[Provided data]

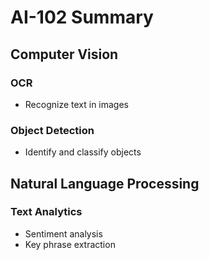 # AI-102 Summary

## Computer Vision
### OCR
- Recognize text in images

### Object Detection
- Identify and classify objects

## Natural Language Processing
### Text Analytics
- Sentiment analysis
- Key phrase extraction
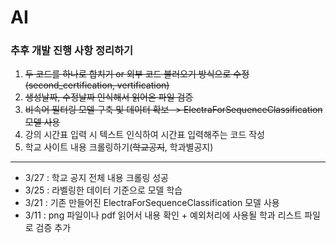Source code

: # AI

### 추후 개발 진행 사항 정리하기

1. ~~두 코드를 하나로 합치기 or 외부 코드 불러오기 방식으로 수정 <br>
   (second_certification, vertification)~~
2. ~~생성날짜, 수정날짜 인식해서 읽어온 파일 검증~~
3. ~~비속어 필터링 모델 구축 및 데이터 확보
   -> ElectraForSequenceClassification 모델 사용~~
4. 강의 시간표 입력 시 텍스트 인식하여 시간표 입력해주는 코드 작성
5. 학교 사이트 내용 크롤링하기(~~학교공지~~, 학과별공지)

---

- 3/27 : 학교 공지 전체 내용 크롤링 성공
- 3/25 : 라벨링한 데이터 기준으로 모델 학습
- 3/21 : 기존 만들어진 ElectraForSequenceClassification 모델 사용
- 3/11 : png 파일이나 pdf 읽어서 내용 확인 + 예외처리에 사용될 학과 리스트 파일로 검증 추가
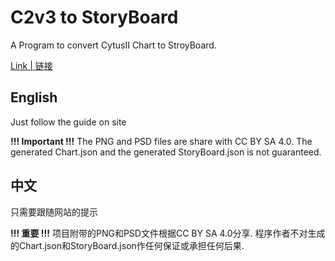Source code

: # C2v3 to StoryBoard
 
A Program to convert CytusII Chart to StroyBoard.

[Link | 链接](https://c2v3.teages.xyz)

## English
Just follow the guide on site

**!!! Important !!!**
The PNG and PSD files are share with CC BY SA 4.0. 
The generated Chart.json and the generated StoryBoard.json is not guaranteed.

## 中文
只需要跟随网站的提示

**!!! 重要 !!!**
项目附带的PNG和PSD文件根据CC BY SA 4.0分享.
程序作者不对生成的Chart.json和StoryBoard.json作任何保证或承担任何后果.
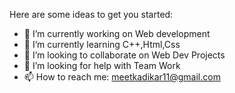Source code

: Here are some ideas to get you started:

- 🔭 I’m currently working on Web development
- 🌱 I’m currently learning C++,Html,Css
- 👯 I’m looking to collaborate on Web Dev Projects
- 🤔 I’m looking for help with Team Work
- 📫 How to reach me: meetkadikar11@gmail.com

[/Provided data]
[Provided data]

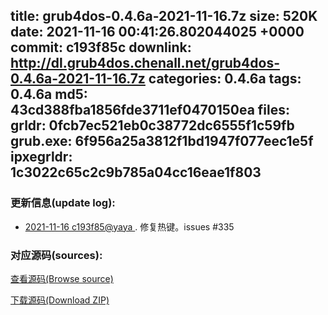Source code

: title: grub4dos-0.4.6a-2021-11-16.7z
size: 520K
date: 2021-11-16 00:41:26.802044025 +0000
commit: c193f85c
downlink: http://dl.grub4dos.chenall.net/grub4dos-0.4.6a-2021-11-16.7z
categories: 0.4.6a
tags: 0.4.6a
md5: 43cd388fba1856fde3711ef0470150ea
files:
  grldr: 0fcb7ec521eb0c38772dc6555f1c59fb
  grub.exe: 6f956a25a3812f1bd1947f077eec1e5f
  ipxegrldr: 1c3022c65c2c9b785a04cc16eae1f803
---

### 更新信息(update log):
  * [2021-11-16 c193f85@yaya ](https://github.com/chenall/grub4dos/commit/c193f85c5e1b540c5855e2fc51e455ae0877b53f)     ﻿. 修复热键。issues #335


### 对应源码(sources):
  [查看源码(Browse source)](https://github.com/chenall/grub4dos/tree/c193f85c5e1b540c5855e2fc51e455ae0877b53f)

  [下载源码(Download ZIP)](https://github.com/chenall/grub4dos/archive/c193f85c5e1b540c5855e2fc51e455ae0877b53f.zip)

[/Provided data]

Work instruction
Out of the records above, pull each line containing the word "with".

Solution for this exercise
The PNG and PSD files are share with CC BY SA 4.0. 
- 🤔 I’m looking for help with Team Work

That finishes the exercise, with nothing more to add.